Workflow is king. That would be my prediction for software development in 2006. Business workflow software is a logical extension of the SOA paradigm that has taken hold in the modern business software development world, due to the following driving forces:
  1. Increased interoperability of services on different platforms.
  2. Management/operations pressure for centralized management and automation of services.
  3. Legal requirements for centralized logging and auditing of software applications.
Workflow software is situated in a unique role to solve all of these problems. Web services (generally) communicate via the SOAP/XML protocol stack and therefore tend to allow for serialized state which can be captured and parsed by a workflow engine which in turn makes decisions about what other services need to be called next (think BizTalk in the MS stack). This idea has already taken hold under a different name: Enterprise Service Bus (ESB). Googling this term yeilds over 34 million results, including hundreds of vendors vying for this product space. The general concept of an ESB is a centralized peice of software which allows for management/orchestration of all of the various web services in an organization. This in theory allows developers to work in isolation on their various projects, allowing a central team of architects and business analysts to peice together the assorted services into logical applications, or workflows.

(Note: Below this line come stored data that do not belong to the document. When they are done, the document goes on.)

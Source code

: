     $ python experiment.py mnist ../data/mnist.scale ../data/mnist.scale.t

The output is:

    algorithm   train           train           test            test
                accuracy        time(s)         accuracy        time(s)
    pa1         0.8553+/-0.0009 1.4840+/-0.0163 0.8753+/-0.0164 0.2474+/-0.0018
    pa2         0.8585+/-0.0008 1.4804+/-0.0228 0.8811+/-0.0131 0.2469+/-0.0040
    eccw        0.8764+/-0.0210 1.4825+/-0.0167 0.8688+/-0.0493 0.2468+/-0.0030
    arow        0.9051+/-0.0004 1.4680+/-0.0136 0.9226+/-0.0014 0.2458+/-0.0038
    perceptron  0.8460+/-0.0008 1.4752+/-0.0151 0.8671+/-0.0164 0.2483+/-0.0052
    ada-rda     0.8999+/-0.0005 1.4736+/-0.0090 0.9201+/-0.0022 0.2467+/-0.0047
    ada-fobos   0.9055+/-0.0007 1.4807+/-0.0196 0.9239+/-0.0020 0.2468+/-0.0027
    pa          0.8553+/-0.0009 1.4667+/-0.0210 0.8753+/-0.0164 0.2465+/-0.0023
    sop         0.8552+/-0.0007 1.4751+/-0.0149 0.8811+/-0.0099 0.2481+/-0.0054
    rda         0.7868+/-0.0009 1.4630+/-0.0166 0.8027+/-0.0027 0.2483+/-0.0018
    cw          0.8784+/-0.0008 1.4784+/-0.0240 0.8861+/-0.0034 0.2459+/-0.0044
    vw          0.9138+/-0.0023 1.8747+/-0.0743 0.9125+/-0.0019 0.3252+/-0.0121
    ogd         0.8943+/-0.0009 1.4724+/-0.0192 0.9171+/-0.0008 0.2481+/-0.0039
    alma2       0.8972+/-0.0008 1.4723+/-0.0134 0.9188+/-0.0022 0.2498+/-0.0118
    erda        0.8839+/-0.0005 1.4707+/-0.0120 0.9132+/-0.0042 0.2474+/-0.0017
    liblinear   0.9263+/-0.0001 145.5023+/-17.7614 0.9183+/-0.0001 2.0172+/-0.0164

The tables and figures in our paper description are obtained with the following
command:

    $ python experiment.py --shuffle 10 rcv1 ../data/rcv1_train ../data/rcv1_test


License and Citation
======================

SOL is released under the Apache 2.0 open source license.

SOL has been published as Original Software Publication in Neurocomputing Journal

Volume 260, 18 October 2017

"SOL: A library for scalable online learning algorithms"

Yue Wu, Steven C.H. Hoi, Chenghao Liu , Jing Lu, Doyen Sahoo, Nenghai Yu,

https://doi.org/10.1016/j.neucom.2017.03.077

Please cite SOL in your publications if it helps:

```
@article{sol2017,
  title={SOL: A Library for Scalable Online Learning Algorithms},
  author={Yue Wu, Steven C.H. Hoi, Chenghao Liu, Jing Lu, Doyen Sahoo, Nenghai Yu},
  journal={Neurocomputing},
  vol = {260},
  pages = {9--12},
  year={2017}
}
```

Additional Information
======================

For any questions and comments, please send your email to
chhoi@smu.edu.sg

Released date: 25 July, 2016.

In all organizations, the IT department needs a window into the day to day operations of various applications at many levels. This allows for operations support, usage reporting, scalability and hardware planning, and change impact analysis. In silo applications, this insight is provided on a per-app basis using whatever monitoring tools are provided by the developer (for better or worse). The workflow software on the other hand can be closely integrated with both the application stack as well as the platform itself, and since it is a shrinkwrapped piece of software the assumption is that a reliable vendor will provide a comprehensive reporting platform that provides information on both the health and the usage of the applications that integrate into the engine as well as the platform it runs on.

Finally, Sarbanes-Oxley legislation now requires that all public companies undergo a rigorous auditing process that requires they examine and log all activities. In IT, this means a major headache in terms of change management, logging and instrumentation of legacy systems, storage complications, and additional reliability testing. A well-designed workflow application can provide a single location for many if not all of these, including a repository for change management or workflows themselves. Each transaction can be tagged and recorded without changing existing business logic, and future changes to legislation should not have as great an effect on IT infrastructure.

More to come...

Wednesday, March 29, 2006

Undocumented SP's in SQL 2000... These are definately not suggested for production app use, but for DB admins they are crucial:

http://www.mssqlcity.com/Articles/Undoc/SQL2000UndocSP.htm
.NET Network Connections (or Banging My Head Against the Wall for 6 Hours)

All .NET Applications (including ASP.NET) that initiate external network connections are constrained to a limited number of simultaneous connections, defined in the connectionManagement element of the machine.config file. This section, by default, allows 2 (that's right, 2) simultaneous outbound connections. This does not refer to ASP.NET inbound connections, but it does apply to the following:
  1. Outbound Web Service calls
  2. Outbound SMTP calls
  3. Outbound TCP/IP socket connections
For anyone writing a multithreaded, high speed application, particularly windows services to handle message queues or to send email (my situation), keep this limit in mind. If I find any way around it short of changing the machine.config, I'll post it.